Elizabeth Kolbert's article in
The New Yorker called "Turf War" is about the history of lawns, and the price people pay (in dollars and costs to the envirnoment) for the chemically-fortified, water-ravenous living carpets adored, but rarely used, by suburbanites.
I've been slowly replacing my lawn with a vegetable garden and am getting ready to take the plunge and get rid of my entire lawn. Later this month I'll be attending an instructional seminal called "Kill Your Lawn" at the Theodore Payne Foundation in Sun Valley, CA.
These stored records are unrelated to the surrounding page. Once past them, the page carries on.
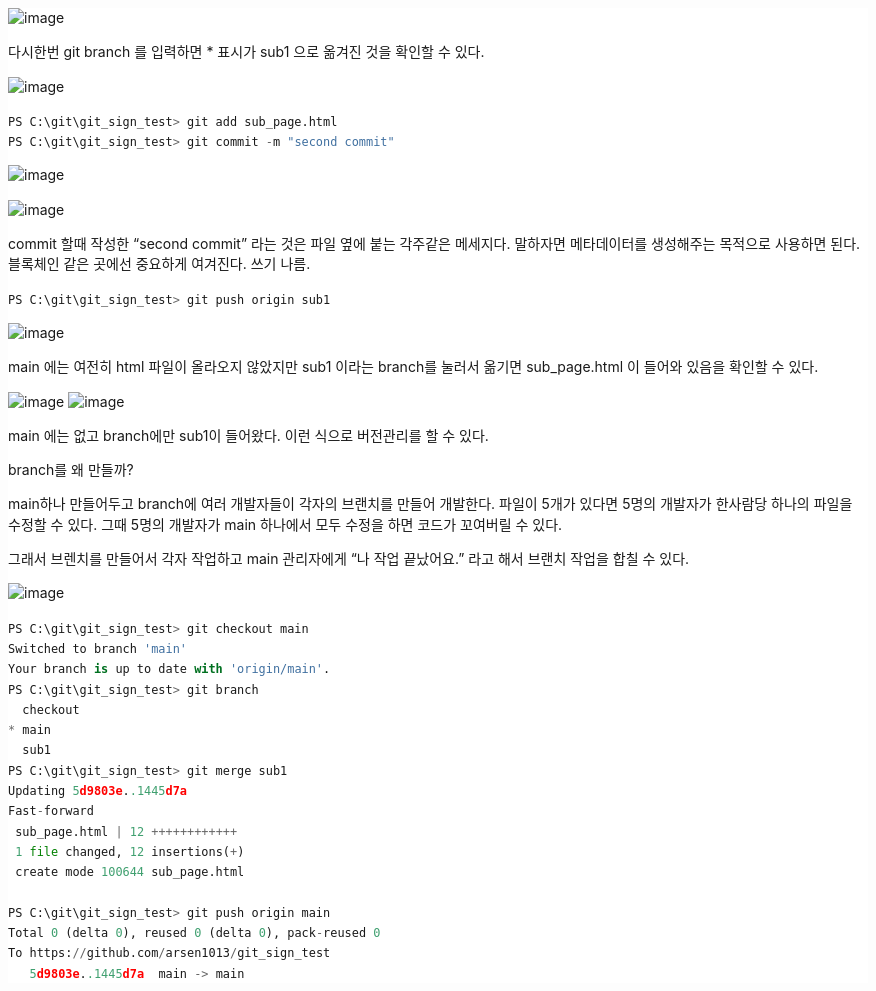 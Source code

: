 ![image](https://user-images.githubusercontent.com/55439985/167068786-8ce1f9a1-8018-4bee-9c98-26e6220ac4f3.png)


다시한번 git branch 를 입력하면 * 표시가 sub1 으로 옮겨진 것을 확인할 수 있다. 

![image](https://user-images.githubusercontent.com/55439985/167068802-71a6733b-38ba-4efb-8a78-17e751a14ab3.png)


```python
PS C:\git\git_sign_test> git add sub_page.html
PS C:\git\git_sign_test> git commit -m "second commit"
```

![image](https://user-images.githubusercontent.com/55439985/167068860-ae858427-fa4a-4c28-809d-234249d98634.png)


![image](https://user-images.githubusercontent.com/55439985/167068877-de26a05a-ad85-4d71-888b-63812a6da838.png)

commit 할때 작성한 “second commit” 라는 것은 파일 옆에 붙는 각주같은 메세지다. 말하자면 메타데이터를 생성해주는 목적으로 사용하면 된다. 블록체인 같은 곳에선 중요하게 여겨진다. 쓰기 나름. 

```python
PS C:\git\git_sign_test> git push origin sub1
```

![image](https://user-images.githubusercontent.com/55439985/167068889-46afee59-18d7-439b-83a8-2d931254e684.png)


main 에는 여전히 html 파일이 올라오지 않았지만  sub1 이라는 branch를 눌러서 옮기면 sub_page.html 이 들어와 있음을 확인할 수 있다. 

![image](https://user-images.githubusercontent.com/55439985/167068895-e91c2ce4-8b54-422d-849e-146d678a063e.png)
![image](https://user-images.githubusercontent.com/55439985/167068904-6e9991c5-1b83-498b-81ac-50ba9f7d94b2.png)

main 에는 없고 branch에만 sub1이 들어왔다. 이런 식으로 버전관리를 할 수 있다. 

branch를 왜 만들까? 

main하나 만들어두고 branch에 여러 개발자들이 각자의 브랜치를 만들어 개발한다.  파일이 5개가 있다면 5명의 개발자가 한사람당 하나의 파일을 수정할 수 있다. 
그때 5명의 개발자가 main 하나에서 모두 수정을 하면 코드가 꼬여버릴 수 있다. 

그래서 브렌치를 만들어서 각자 작업하고 main 관리자에게 “나 작업 끝났어요.” 라고 해서 브랜치 작업을 합칠 수 있다.  

![image](https://user-images.githubusercontent.com/55439985/167068920-53fe8a85-cf2f-4960-bb44-4cfcecc0c056.png)

```python
PS C:\git\git_sign_test> git checkout main
Switched to branch 'main'
Your branch is up to date with 'origin/main'.
PS C:\git\git_sign_test> git branch
  checkout
* main
  sub1
PS C:\git\git_sign_test> git merge sub1
Updating 5d9803e..1445d7a
Fast-forward
 sub_page.html | 12 ++++++++++++
 1 file changed, 12 insertions(+)
 create mode 100644 sub_page.html

PS C:\git\git_sign_test> git push origin main
Total 0 (delta 0), reused 0 (delta 0), pack-reused 0
To https://github.com/arsen1013/git_sign_test
   5d9803e..1445d7a  main -> main
```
The greener, purer lawns that the chemical treatments made possible were, as monocultures, more vulnerable to pests, and when grubs attacked the resulting brown spot showed up like lipstick on a collar. The answer to this chemically induced problem was to apply more chemicals. As Paul Robbins reports in “Lawn People” (2007), the first pesticide popularly spread on lawns was lead arsenate, which tended to leave behind both lead and arsenic contamination. Next in line were DDT and chlordane. Once they were shown to be toxic, pesticides like diazinon and chlorpyrifos—both of which affect the nervous system—took their place. Diazinon and chlorpyrifos, too, were eventually revealed to be hazardous. (Diazinon came under scrutiny after birds started dropping dead around a recently sprayed golf course.) The insecticide carbaryl, which is marketed under the trade name Sevin, is still broadly applied to lawns. A likely human carcinogen, it has been shown to cause developmental damage in lab animals, and is toxic to—among many other organisms—tadpoles, salamanders, and honeybees. In “American Green” (2006), Ted Steinberg, a professor of history at Case Western Reserve University, compares the lawn to “a nationwide chemical experiment with homeowners as the guinea pigs.”